As any good freelancer knows, it is a good habit to go and visit your editors personally whenever you have a chance to be in your home country. So I am just back from a tour of the newsrooms I work/have worked with in Milan, Italy, and the mood is rather gloomy. Empty seats and switched-off computers, dramatic cuts in working time, forced retirements, those who still cling on to their seats working desperately to achieve at least the same quality as before.
Even the editor in chief of a new, online magazine which appears to be full of enthusiasm and young journalists, over lunch pronounced a sentence which was hard to digest: "It's a good idea to find a different job and do journalism on the side. Unfortunately, this market is practically impenetrable nowadays...". Another editor in chief, from a top class newswire, told me: "Well, if you can afford to sustain yourself for a couple of years, maybe thanks to your family, you can certainly afford to be a freelancer. Otherwise, I guess you will fall out of love with the job pretty fast".
Freelancer friends, on the other hand, were equally dismal. "I work six months on an investigative report which is paid no more than 500 euro", one of them told me.
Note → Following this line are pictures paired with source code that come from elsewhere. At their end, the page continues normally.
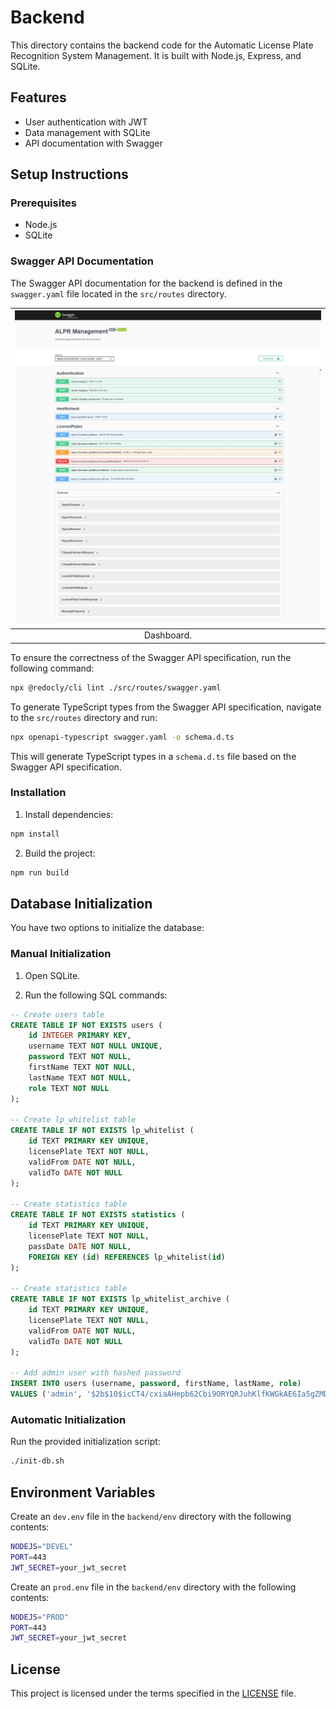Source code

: # Backend

This directory contains the backend code for the Automatic License Plate Recognition System Management. It is built with Node.js, Express, and SQLite.

## Features

- User authentication with JWT
- Data management with SQLite
- API documentation with Swagger

## Setup Instructions

### Prerequisites

- Node.js
- SQLite


### Swagger API Documentation

The Swagger API documentation for the backend is defined in the `swagger.yaml` file located in the `src/routes` directory. 

| ![](/docs/img/backend-swagger.jpeg) |
|:--:| 
| Dashboard. |

To ensure the correctness of the Swagger API specification, run the following command:

```bash
npx @redocly/cli lint ./src/routes/swagger.yaml
```

To generate TypeScript types from the Swagger API specification, navigate to the `src/routes` directory and run:
```bash
npx openapi-typescript swagger.yaml -o schema.d.ts
```

This will generate TypeScript types in a `schema.d.ts` file based on the Swagger API specification.



### Installation

1. Install dependencies:

```bash
npm install
```

2. Build the project:

```bash
npm run build
```



## Database Initialization

You have two options to initialize the database:

### Manual Initialization

1. Open SQLite.


2. Run the following SQL commands:

```sql
-- Create users table
CREATE TABLE IF NOT EXISTS users (
    id INTEGER PRIMARY KEY,
    username TEXT NOT NULL UNIQUE,
    password TEXT NOT NULL,
    firstName TEXT NOT NULL,
    lastName TEXT NOT NULL,
    role TEXT NOT NULL
);

-- Create lp_whitelist table
CREATE TABLE IF NOT EXISTS lp_whitelist (
    id TEXT PRIMARY KEY UNIQUE,
    licensePlate TEXT NOT NULL,
    validFrom DATE NOT NULL,
    validTo DATE NOT NULL
);

-- Create statistics table
CREATE TABLE IF NOT EXISTS statistics (
    id TEXT PRIMARY KEY UNIQUE,
    licensePlate TEXT NOT NULL,
    passDate DATE NOT NULL,
    FOREIGN KEY (id) REFERENCES lp_whitelist(id)
);

-- Create statistics table
CREATE TABLE IF NOT EXISTS lp_whitelist_archive (
    id TEXT PRIMARY KEY UNIQUE,
    licensePlate TEXT NOT NULL,
    validFrom DATE NOT NULL,
    validTo DATE NOT NULL
);

-- Add admin user with hashed password
INSERT INTO users (username, password, firstName, lastName, role)
VALUES ('admin', '$2b$10$icCT4/cxiaAHepb62Cbi9ORYQRJuhKlfKWGkAE6Ia5gZMD5STS.ZW', 'Admin', '', 'admin');
```


### Automatic Initialization

Run the provided initialization script:

```bash
./init-db.sh
```



## Environment Variables

Create an `dev.env` file in the `backend/env` directory with the following contents:

```bash
NODEJS="DEVEL"
PORT=443
JWT_SECRET=your_jwt_secret
```

Create an `prod.env` file in the `backend/env` directory with the following contents:

```bash
NODEJS="PROD"
PORT=443
JWT_SECRET=your_jwt_secret
```


## License

This project is licensed under the terms specified in the [LICENSE](../LICENSE) file.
Several others, I discovered, still live with their parents because they cannot afford to live on their own.
Conclusions: An alternative business model for media is urgently needed. Until then, if you want to be a journalist, you'd better first get another job.
Wondering: is this really where we are going? Is it possible that no one sees the disastrous effects of being an "amateur" journalist, quality-wise? When will this dangerous (for democracy) decline end?